Get involved and resolve conflict creativelyInterview with Prof. Dr. Gordon Mitchell on the peace building summer university program 2017
27 September 2017, by Anna Priebe
Photo: Art Peace Project
Violence in soccer stadiums, hate in the Internet—conflict, whether political or societal, is as multifold as its causes and solutions. How can you get help? Twenty-five students sought answers to this question at a summer university program organized by an initiative on peace building from 29 August–1 September. They focused on the topic of "creativity and dialog." Prof. Dr. Gordon Mitchel, the initiative's spokesperson, talks about ways of getting involved. [Read on in German]

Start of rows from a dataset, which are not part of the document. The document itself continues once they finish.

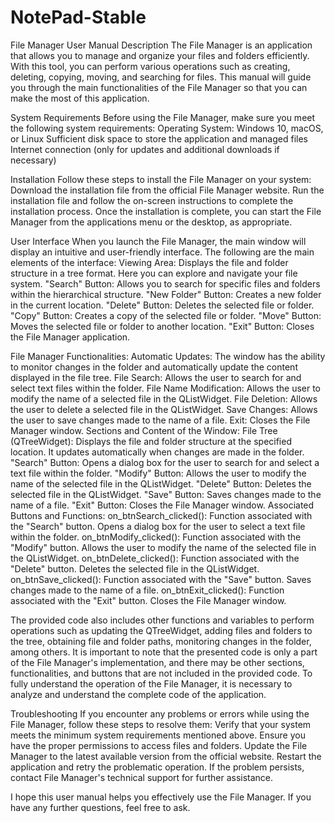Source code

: # NotePad-Stable

File Manager User Manual
Description
The File Manager is an application that allows you to manage and organize your files and folders efficiently. With this tool, you can perform various operations such as creating, deleting, copying, moving, and searching for files. This manual will guide you through the main functionalities of the File Manager so that you can make the most of this application.

System Requirements
Before using the File Manager, make sure you meet the following system requirements:
Operating System: Windows 10, macOS, or Linux
Sufficient disk space to store the application and managed files
Internet connection (only for updates and additional downloads if necessary)

Installation
Follow these steps to install the File Manager on your system:
Download the installation file from the official File Manager website.
Run the installation file and follow the on-screen instructions to complete the installation process.
Once the installation is complete, you can start the File Manager from the applications menu or the desktop, as appropriate.

User Interface
When you launch the File Manager, the main window will display an intuitive and user-friendly interface. The following are the main elements of the interface:
Viewing Area: Displays the file and folder structure in a tree format. Here you can explore and navigate your file system.
"Search" Button: Allows you to search for specific files and folders within the hierarchical structure.
"New Folder" Button: Creates a new folder in the current location.
"Delete" Button: Deletes the selected file or folder.
"Copy" Button: Creates a copy of the selected file or folder.
"Move" Button: Moves the selected file or folder to another location.
"Exit" Button: Closes the File Manager application.

File Manager Functionalities:
Automatic Updates: The window has the ability to monitor changes in the folder and automatically update the content displayed in the file tree.
File Search: Allows the user to search for and select text files within the folder.
File Name Modification: Allows the user to modify the name of a selected file in the QListWidget.
File Deletion: Allows the user to delete a selected file in the QListWidget.
Save Changes: Allows the user to save changes made to the name of a file.
Exit: Closes the File Manager window.
Sections and Content of the Window:
File Tree (QTreeWidget): Displays the file and folder structure at the specified location. It updates automatically when changes are made in the folder.
"Search" Button: Opens a dialog box for the user to search for and select a text file within the folder.
"Modify" Button: Allows the user to modify the name of the selected file in the QListWidget.
"Delete" Button: Deletes the selected file in the QListWidget.
"Save" Button: Saves changes made to the name of a file.
"Exit" Button: Closes the File Manager window.
Associated Buttons and Functions:
on_btnSearch_clicked(): Function associated with the "Search" button. Opens a dialog box for the user to select a text file within the folder.
on_btnModify_clicked(): Function associated with the "Modify" button. Allows the user to modify the name of the selected file in the QListWidget.
on_btnDelete_clicked(): Function associated with the "Delete" button. Deletes the selected file in the QListWidget.
on_btnSave_clicked(): Function associated with the "Save" button. Saves changes made to the name of a file.
on_btnExit_clicked(): Function associated with the "Exit" button. Closes the File Manager window.

The provided code also includes other functions and variables to perform operations such as updating the QTreeWidget, adding files and folders to the tree, obtaining file and folder paths, monitoring changes in the folder, among others. It is important to note that the presented code is only a part of the File Manager's implementation, and there may be other sections, functionalities, and buttons that are not included in the provided code. To fully understand the operation of the File Manager, it is necessary to analyze and understand the complete code of the application.

Troubleshooting
If you encounter any problems or errors while using the File Manager, follow these steps to resolve them:
Verify that your system meets the minimum system requirements mentioned above.
Ensure you have the proper permissions to access files and folders.
Update the File Manager to the latest available version from the official website.
Restart the application and retry the problematic operation.
If the problem persists, contact File Manager's technical support for further assistance.

I hope this user manual helps you effectively use the File Manager. If you have any further questions, feel free to ask.
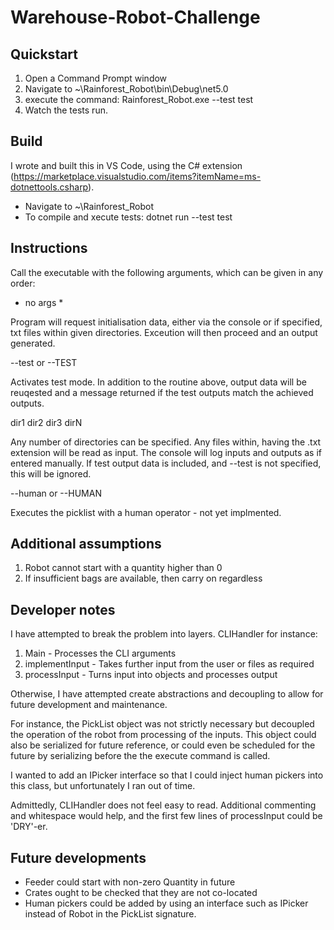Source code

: # Warehouse-Robot-Challenge

## Quickstart
1. Open a Command Prompt window
2. Navigate to ~\Rainforest_Robot\bin\Debug\net5.0
3. execute the command: Rainforest_Robot.exe --test test
4. Watch the tests run.

## Build
I wrote and built this in VS Code, using the C# extension (https://marketplace.visualstudio.com/items?itemName=ms-dotnettools.csharp). 
* Navigate to ~\Rainforest_Robot
* To compile and xecute tests: dotnet run --test test 

## Instructions
Call the executable with the following arguments, which can be given in any order:

 * no args *
 
Program will request initialisation data, either via the console or if specified, txt files within given directories. Exceution will then proceed and an output generated.


--test or --TEST 

Activates test mode. In addition to the routine above, output data will be reuqested and a message returned if the test outputs match the achieved outputs.


dir1 dir2 dir3 dirN

Any number of directories can be specified. Any files within, having the .txt extension will be read as input. The console will log inputs and outputs as if entered manually. If test output data is included, and --test is not specified, this will be ignored. 


--human or --HUMAN

Executes the picklist with a human operator - not yet implmented.

## Additional assumptions
1. Robot cannot start with a quantity higher than 0
2. If insufficient bags are available, then carry on regardless

## Developer notes
I have attempted to break the problem into layers. CLIHandler for instance:
1. Main - Processes the CLI arguments
2. implementInput - Takes further input from the user or files as required
3. processInput - Turns input into objects and processes output

Otherwise, I have attempted create abstractions and decoupling to allow for future development and maintenance.

For instance, the PickList object was not strictly necessary but decoupled the operation of the robot from processing of the inputs. This object could also be serialized for future reference, or could even be scheduled for the future by serializing before the the execute command is called.

I wanted to add an IPicker interface so that I could inject human pickers into this class, but unfortunately I ran out of time. 
    
Admittedly, CLIHandler does not feel easy to read. Additional commenting and whitespace would help, and the first few lines of processInput could be 'DRY'-er.

## Future developments
* Feeder could start with non-zero Quantity in future
* Crates ought to be checked that they are not co-located
* Human pickers could be added by using an interface such as IPicker instead of Robot in the PickList signature.
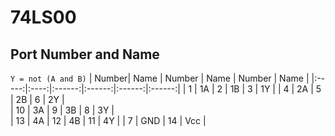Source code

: # 74LS00
## Port Number and Name  
 `Y = not (A and B)`
| Number| Name | Number | Name   | Number | Name   |
|:-----:|:----:|:------:|:------:|:------:|:------:|
| 1     | 1A   | 2      | 1B     | 3      | 1Y     |
| 4     | 2A   | 5      | 2B     | 6      | 2Y     |    
| 10    | 3A   | 9      | 3B     | 8      | 3Y     |   
| 13    | 4A   | 12     | 4B     | 11     | 4Y     | 
| 7     | GND  | 14     | Vcc    |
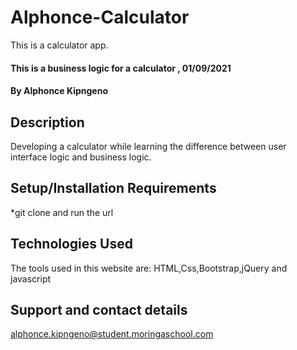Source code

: # Alphonce-Calculator
This is a calculator app.
#### This is a business logic for a calculator , 01/09/2021
#### By **Alphonce Kipngeno**
## Description
Developing a calculator while learning the difference between user interface logic and business logic.

## Setup/Installation Requirements
*git clone and run the url
## Technologies Used
The tools used in this website are:
 HTML,Css,Bootstrap,jQuery and javascript
## Support and contact details
 alphonce.kipngeno@student.moringaschool.com
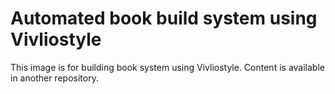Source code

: # Automated book build system using Vivliostyle

This image is for building book system using Vivliostyle.
Content is available in another repository.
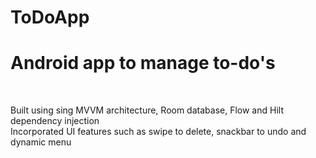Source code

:# ToDoApp
<H1>Android app to manage to-do's</H1> </br>

Built using sing MVVM architecture, Room database, Flow and Hilt dependency injection</br>
Incorporated UI features such as swipe to delete, snackbar to undo and dynamic menu
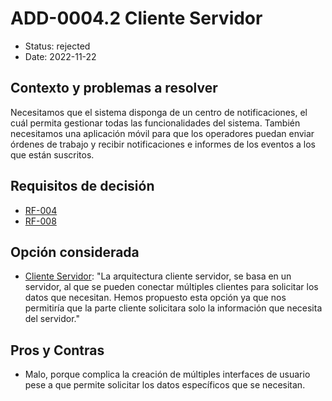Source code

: # ADD-0004.2 Cliente Servidor

* Status: rejected
* Date: 2022-11-22

## Contexto y problemas a resolver

Necesitamos que el sistema disponga de un centro de notificaciones, el cuál permita gestionar todas las funcionalidades del sistema. También necesitamos una aplicación móvil para que los operadores puedan enviar órdenes de trabajo y recibir notificaciones e informes de los eventos a los que están suscritos.

## Requisitos de decisión

* [RF-004](../requisitos/RF-004.md)
* [RF-008](../requisitos/RF-008.md)

## Opción considerada

* [Cliente Servidor](https://docs.microsoft.com/es-es/azure/architecture/guide/architecture-styles/n-tier): "La arquitectura cliente servidor, se basa en un servidor, al que se pueden conectar múltiples clientes para solicitar los datos que necesitan. Hemos propuesto esta opción ya que nos permitiría que la parte cliente solicitara solo la información que necesita del servidor."

## Pros y Contras

* Malo, porque complica la creación de múltiples interfaces de usuario pese a que permite solicitar los datos específicos que se necesitan.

Prof. Mitchell, wann haben Sie persönlich sich das letzte Mal in einen Konflikt eingemischt, um ihn zu schlichten?
Das war beim Einkaufen im Rewe in Winterhude. Zwei Männer, so 30 oder 40 Jahre alt, haben angefangen, sich zu prügeln, und ich bin dazwischen gegangen.
In der Sommeruniversität standen u. a. Humor und Improvisationstheater als Themen auf dem Programm. Das sind nicht unbedingt die Inhalte, die man bei einem Workshop zur Konfliktlösung erwartet. Wieso wurden sie gewählt?
Wir haben uns im Initiativkreis für den Schwerpunkt Kreativität entschieden, denn manchmal braucht man für die Lösung von Konflikten ungewöhnliche Ansätze. Humor ist dabei immer ganz wichtig. Der Dozent, den wir dazu eingeladen haben, hat sehr viel Erfahrung im Bereich Theater.
Sehr interessant war die Abschlusspräsentation dieses Teilworkshops, dessen Teilnehmer übrigens nicht nur Studierende, sondern auch Dozenten waren. Die Präsentation bestand darin, dass die Gruppe angefangen hat zu lachen – über nichts zu lachen. Und das war so lustig anzusehen, dass wir schließlich alle gemeinsam gelacht haben. Es schafft einfach eine andere Stimmung. Für die Studierenden war es spannend, solche Erfahrungen zu machen und das hinterher zu reflektieren.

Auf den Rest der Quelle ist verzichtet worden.